Could it be…? Treya reached out for the wall, but before she could reach it she was blasted back to her body. She gasped as the weight of what she’d seen fell over her. She fell to her knees in front of the Set animal, her hands shaking.
It leaned its head down as if it was bowing to her. Then it exploded into a pile of red sand. Treya ran her hand through it, thinking. If Set really was in the First nome, who had trapped him there? More importantly, why was her hieroglyphic signature on that tapestry? Come to think of it, what was a tapestry like that doing in the war chamber? Egyptians weren’t big on weaving.
She was shaken out of her memories as Sam came running up beside her.
“What the hell-? Here,” she helped Treya stand. “Now, what was that?”
“What was what? It had a message for me, that’s all.” Treya turned to face Sam. “What time is it?”
Sam stared at her. “I’m sorry, no. That’s not a good enough explanation. What exactly did you just do.”
Breathe. It’s not her fault. All Treya wanted to do was get to the First Nome and find this clue. But she had to leave on good terms. The last thing she needed was the House of Life hunting her down again.
“It’s the Set animal. He sent it. It…showed me something. Somewhere I need to go. I think it’s a clue to where Set is.” Treya subconsciously rubbed her wrists, where those ribbons had so often been wrapped. “I need to set him free, like he did for me.”
Sam hesitated. Treya braced herself for a fight, but after a moment Sam sighed.
“Where is this clue?”
“The First Nome, somewhere in the Hall of Ages.”
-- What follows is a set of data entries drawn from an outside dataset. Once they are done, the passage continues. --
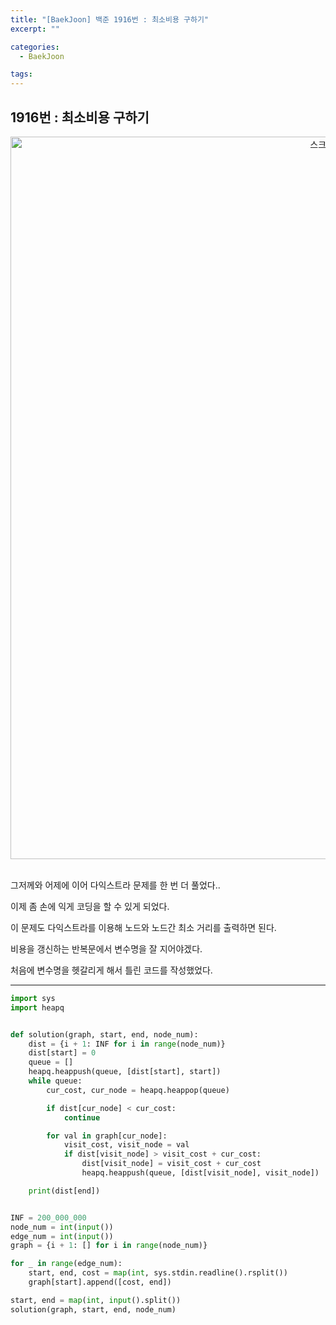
 ```yaml
---
title: "[BaekJoon] 백준 1916번 : 최소비용 구하기"
excerpt: ""

categories:
  - BaekJoon

tags:
---
```


## 1916번 : 최소비용 구하기

<center><img width="1156" alt="스크린샷 2020-10-16 오후 1 48 37" src="https://user-images.githubusercontent.com/54533309/96214384-4b7ed580-0fb6-11eb-8dfb-b6b9353c0ddf.png">
</center>

<br>

그저께와 어제에 이어 다익스트라 문제를 한 번 더 풀었다..

이제 좀 손에 익게 코딩을 할 수 있게 되었다.

이 문제도 다익스트라를 이용해 노드와 노드간 최소 거리를 출력하면 된다.

비용을 갱신하는 반복문에서 변수명을 잘 지어야겠다.

처음에 변수명을 헷갈리게 해서 틀린 코드를 작성했었다.

---

```python
import sys
import heapq


def solution(graph, start, end, node_num):
	dist = {i + 1: INF for i in range(node_num)}
	dist[start] = 0
	queue = []
	heapq.heappush(queue, [dist[start], start])
	while queue:
		cur_cost, cur_node = heapq.heappop(queue)

		if dist[cur_node] < cur_cost:
			continue

		for val in graph[cur_node]:
			visit_cost, visit_node = val
			if dist[visit_node] > visit_cost + cur_cost:
				dist[visit_node] = visit_cost + cur_cost
				heapq.heappush(queue, [dist[visit_node], visit_node])

	print(dist[end])


INF = 200_000_000
node_num = int(input())
edge_num = int(input())
graph = {i + 1: [] for i in range(node_num)}

for _ in range(edge_num):
	start, end, cost = map(int, sys.stdin.readline().rsplit())
	graph[start].append([cost, end])

start, end = map(int, input().split())
solution(graph, start, end, node_num)
```

<br>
“Alright.” She picked her staff up and deposited it into the Duat, then checked her watch for the time. “Next portal is in three minutes. There’s a sphinx on top of the roof you can use. I’ll tell Sadie and Carter, and we’ll meet you there. The new Chief Lector is their uncle, so try not to piss him off too much.”
Three minutes wasn’t long. Treya was glad to see a staircase on the outside of the building.
“Thank you,” she said, turning to run toward the roof.
“Trey?”
She stopped at the use of that nickname. She hadn’t heard it in a long time.
“...yeah?”
Sam was smiling. “Good luck.”
Treya winked and climbed the stairs two at a time to the roof.